Exercise brief:
If a line holds the word "gabriel", copy it from the entries.

#### Excerpted records

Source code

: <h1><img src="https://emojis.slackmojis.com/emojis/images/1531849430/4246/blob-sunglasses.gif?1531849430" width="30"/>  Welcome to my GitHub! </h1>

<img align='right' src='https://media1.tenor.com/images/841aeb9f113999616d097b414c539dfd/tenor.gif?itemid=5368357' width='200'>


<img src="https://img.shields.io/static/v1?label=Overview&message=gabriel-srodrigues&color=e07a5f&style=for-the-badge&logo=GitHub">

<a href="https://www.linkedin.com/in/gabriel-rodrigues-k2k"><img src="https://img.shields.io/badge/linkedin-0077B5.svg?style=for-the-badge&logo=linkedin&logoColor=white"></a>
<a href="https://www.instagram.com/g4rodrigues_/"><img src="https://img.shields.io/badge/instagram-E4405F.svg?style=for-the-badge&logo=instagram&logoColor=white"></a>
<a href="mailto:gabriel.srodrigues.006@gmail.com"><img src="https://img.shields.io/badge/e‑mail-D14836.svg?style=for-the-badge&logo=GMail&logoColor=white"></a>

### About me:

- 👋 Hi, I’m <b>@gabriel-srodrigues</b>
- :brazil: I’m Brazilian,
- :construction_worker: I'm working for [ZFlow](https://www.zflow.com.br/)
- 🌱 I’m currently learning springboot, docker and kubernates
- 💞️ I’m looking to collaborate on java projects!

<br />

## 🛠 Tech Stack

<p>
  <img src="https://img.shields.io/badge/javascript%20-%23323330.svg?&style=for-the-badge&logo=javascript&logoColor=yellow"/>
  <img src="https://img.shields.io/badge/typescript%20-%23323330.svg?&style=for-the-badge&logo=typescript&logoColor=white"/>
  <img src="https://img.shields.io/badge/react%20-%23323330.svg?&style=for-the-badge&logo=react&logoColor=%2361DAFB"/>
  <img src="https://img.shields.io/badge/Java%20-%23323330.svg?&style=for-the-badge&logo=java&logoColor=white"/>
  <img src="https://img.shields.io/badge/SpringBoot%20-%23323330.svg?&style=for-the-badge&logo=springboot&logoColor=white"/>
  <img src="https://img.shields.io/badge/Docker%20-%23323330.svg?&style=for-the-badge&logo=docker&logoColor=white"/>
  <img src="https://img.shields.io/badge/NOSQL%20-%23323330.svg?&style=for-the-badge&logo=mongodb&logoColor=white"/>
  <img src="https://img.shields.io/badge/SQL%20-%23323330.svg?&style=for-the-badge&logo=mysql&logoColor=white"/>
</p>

########

Solution below:
<img src="https://img.shields.io/static/v1?label=Overview&message=gabriel-srodrigues&color=e07a5f&style=for-the-badge&logo=GitHub">
<a href="https://www.linkedin.com/in/gabriel-rodrigues-k2k"><img src="https://img.shields.io/badge/linkedin-0077B5.svg?style=for-the-badge&logo=linkedin&logoColor=white"></a>
<a href="mailto:gabriel.srodrigues.006@gmail.com"><img src="https://img.shields.io/badge/e‑mail-D14836.svg?style=for-the-badge&logo=GMail&logoColor=white"></a>
- 👋 Hi, I’m <b>@gabriel-srodrigues</b>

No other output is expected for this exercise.